GSA Annual Meeting in Phoenix, Arizona, USA - 2019

Paper No. 151-11
Presentation Time: 4:20 PM

NI- AND CU-BEARING FRAMBOIDS IN THE WOODFORD SHALE, ARBUCKLE MOUNTAINS OK—HINTS AT EARLY PORE WATER COMPOSITION


FISHMAN, Neil S., PetroLogic Solutions, LLC, 2135 King Ave., Boulder, CO 80302, BOEHLKE, Adam R., U.S. Department of Interior, U.S. Geological Survery, U.S. Geological Survey, Box 25046 MS 977, Denver, CO 80225 and EGENHOFF, Sven O., Department of Geosciences, Colorado State University, 322 Natural Resources Building, Fort Collins, CO 80523-1482

Petrologic investigations of cryptobioturbated chert and siliceous mudstones of the Devonian-Mississippian Woodford Shale (world-class unconventional petroleum system) exposed in outcrops in the Arbuckle Mountains, Oklahoma, reveal multiple, texturally distinct generations of pyrite. Framboidal pyrite occurs in both cherts and mudstones with individual framboids ranging from 4-10 µm in diameter, based on scanning electron microscopic (SEM) investigations. Other pyrite textures include aggregates of framboids into small concretionary masses (<500 µm across) in mudstones, euhedral crystals (50 µm across) scattered throughout the matrix in either lithology, euhedral crystals that partially fill the interiors of radiolarian and acritarchs(?) in cherts, and masses of anhedral pyrite in small (up to 1 cm across) concretions in mudstones. All generations of pyrite appear to be authigenic, and most are likely to have formed during early diagenesis, based on their relationship to other authigenic minerals, compaction history, or other petrologic features.

Total organic carbon (TOC) contents are relatively low in cherts (< 6 wt %) as compared to mudstones (< 22 wt %), so some variability in pyrite texture may be a function of original TOC content. Nevertheless, individual matrix framboids are commonly nickeliferous or cupriferous, based on SEM analyses. Only matrix framboids are Ni- or Cu-bearing, which makes them compositionally unique among all pyrite generations in the Woodford Shale.

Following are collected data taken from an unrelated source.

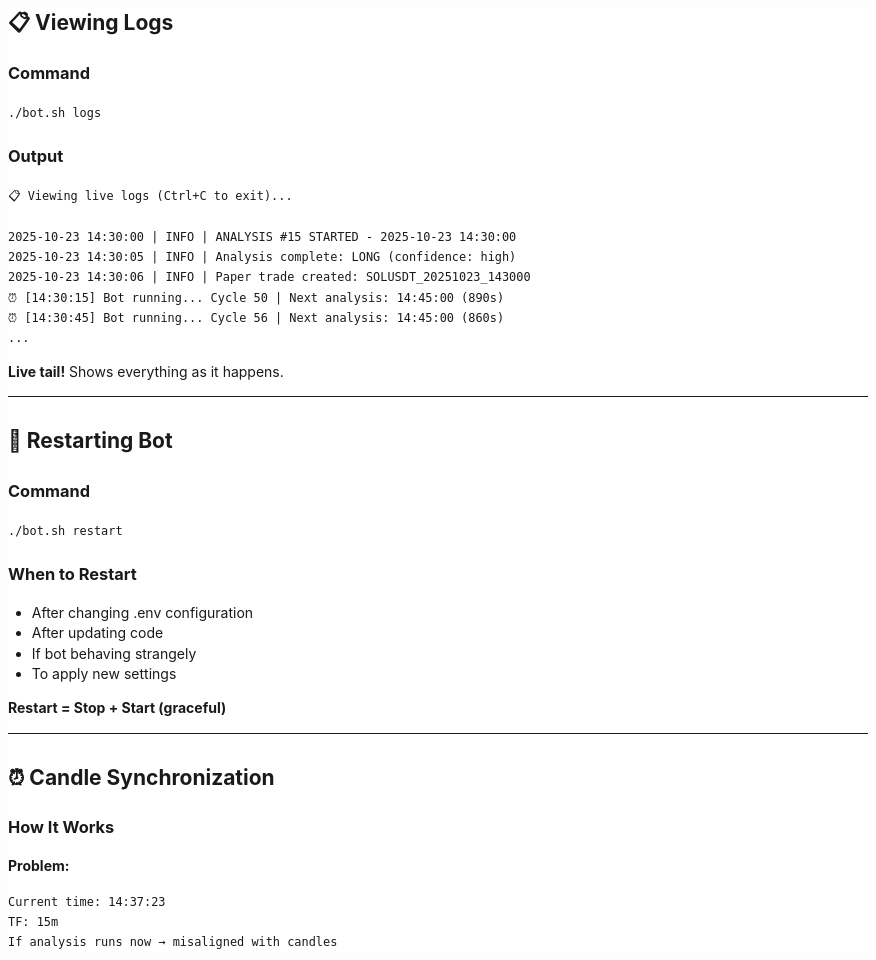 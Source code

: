 
## 📋 Viewing Logs

### Command
```bash
./bot.sh logs
```

### Output
```
📋 Viewing live logs (Ctrl+C to exit)...

2025-10-23 14:30:00 | INFO | ANALYSIS #15 STARTED - 2025-10-23 14:30:00
2025-10-23 14:30:05 | INFO | Analysis complete: LONG (confidence: high)
2025-10-23 14:30:06 | INFO | Paper trade created: SOLUSDT_20251023_143000
⏰ [14:30:15] Bot running... Cycle 50 | Next analysis: 14:45:00 (890s)
⏰ [14:30:45] Bot running... Cycle 56 | Next analysis: 14:45:00 (860s)
...
```

**Live tail!** Shows everything as it happens.

---

## 🔄 Restarting Bot

### Command
```bash
./bot.sh restart
```

### When to Restart
- After changing .env configuration
- After updating code
- If bot behaving strangely
- To apply new settings

**Restart = Stop + Start (graceful)**

---

## ⏰ Candle Synchronization

### How It Works

**Problem:**
```
Current time: 14:37:23
TF: 15m
If analysis runs now → misaligned with candles
```
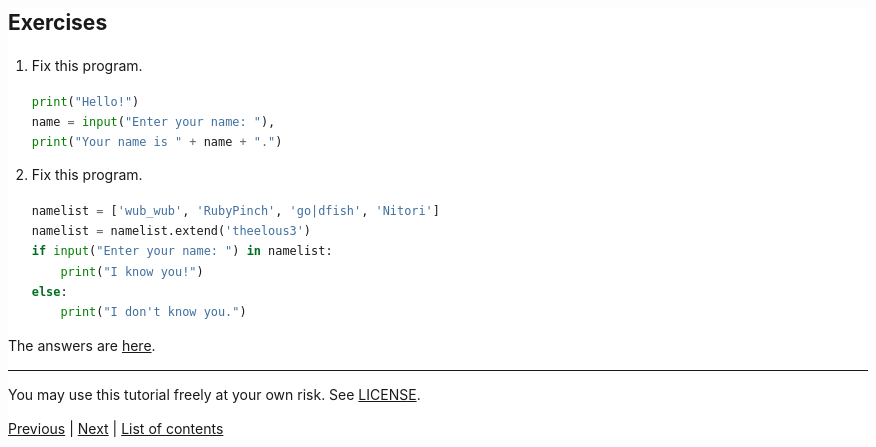 ## Exercises

1. Fix this program.

    ```py
    print("Hello!")
    name = input("Enter your name: "),
    print("Your name is " + name + ".")
    ```

2. Fix this program.

    ```py
    namelist = ['wub_wub', 'RubyPinch', 'go|dfish', 'Nitori']
    namelist = namelist.extend('theelous3')
    if input("Enter your name: ") in namelist:
        print("I know you!")
    else:
        print("I don't know you.")
    ```

The answers are [here](answers.md#lists-and-tuples).

***

You may use this tutorial freely at your own risk. See
[LICENSE](LICENSE).

[Previous](handy-stuff-strings.md) | [Next](loops.md) |
[List of contents](README.md#list-of-contents)
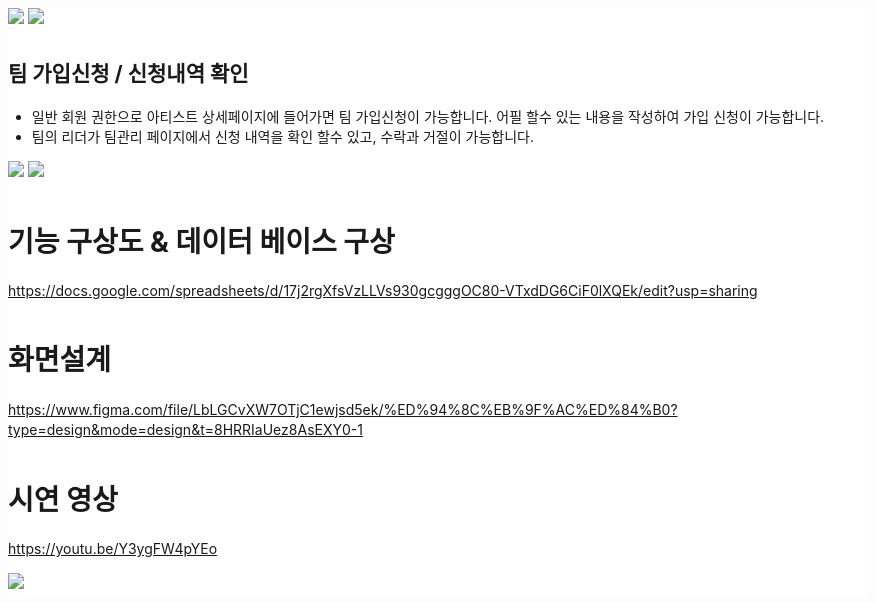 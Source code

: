 <img src="https://github.com/lcs9912/flutter_teamPro_indieSpot/assets/137017212/6e49b4af-f426-493a-b9ef-62228cb0eea6)" width="20%">
<img src="https://github.com/lcs9912/flutter_teamPro_indieSpot/assets/137017212/8a0824bf-8122-4cf8-b359-8b6ff0ca1e15" width="20%">

## 팀 가입신청 / 신청내역 확인
<ul>
  <li>
    일반 회원 권한으로 아티스트 상세페이지에 들어가면 팀 가입신청이 가능합니다.
    어필 할수 있는 내용을 작성하여 가입 신청이 가능합니다.
  </li>
  <li>
    팀의 리더가 팀관리 페이지에서 신청 내역을 확인 할수 있고, 수락과 거절이 가능합니다.
  </li>
</ul>
<img src="https://github.com/lcs9912/flutter_teamPro_indieSpot/assets/137017212/78ee5564-2413-4cbe-bfe0-332531961950" width="20%">
<img src="https://github.com/lcs9912/flutter_teamPro_indieSpot/assets/137017212/2be6f89a-c8c9-40c8-83be-350a0eaf19e7)" width="20%">

# 기능 구상도 & 데이터 베이스 구상
https://docs.google.com/spreadsheets/d/17j2rgXfsVzLLVs930gcgggOC80-VTxdDG6CiF0lXQEk/edit?usp=sharing

# 화면설계
https://www.figma.com/file/LbLGCvXW7OTjC1ewjsd5ek/%ED%94%8C%EB%9F%AC%ED%84%B0?type=design&mode=design&t=8HRRIaUez8AsEXY0-1

# 시연 영상

https://youtu.be/Y3ygFW4pYEo

<img src="https://capsule-render.vercel.app/api?type=waving&color=233067&height=150&section=footer" />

The presence of Cu and/or Ni in the framboids indicates that these metals were present in interstitial pore fluids and available for substitution for iron during framboid formation. However, once these early diagenetic framboids formed, the availability of Ni and Cu was apparently exhausted, as these metals are not observed in subsequent pyrite generations. Thus, Ni and Cu enrichment of pore fluids appears to have been transient, possibly only during a short period of time when the sediment was directly in contact with the overlying water column. The Cu and Ni were seemingly not continuously supplied through diffusion or other mechanisms from seawater during subsequent diagenesis following matrix framboid formation. Any Ni or Cu in oils generated from the Woodford must have been derived from sources other than the framboids given that these metals remain fixed in this early-diagenetic pyrite.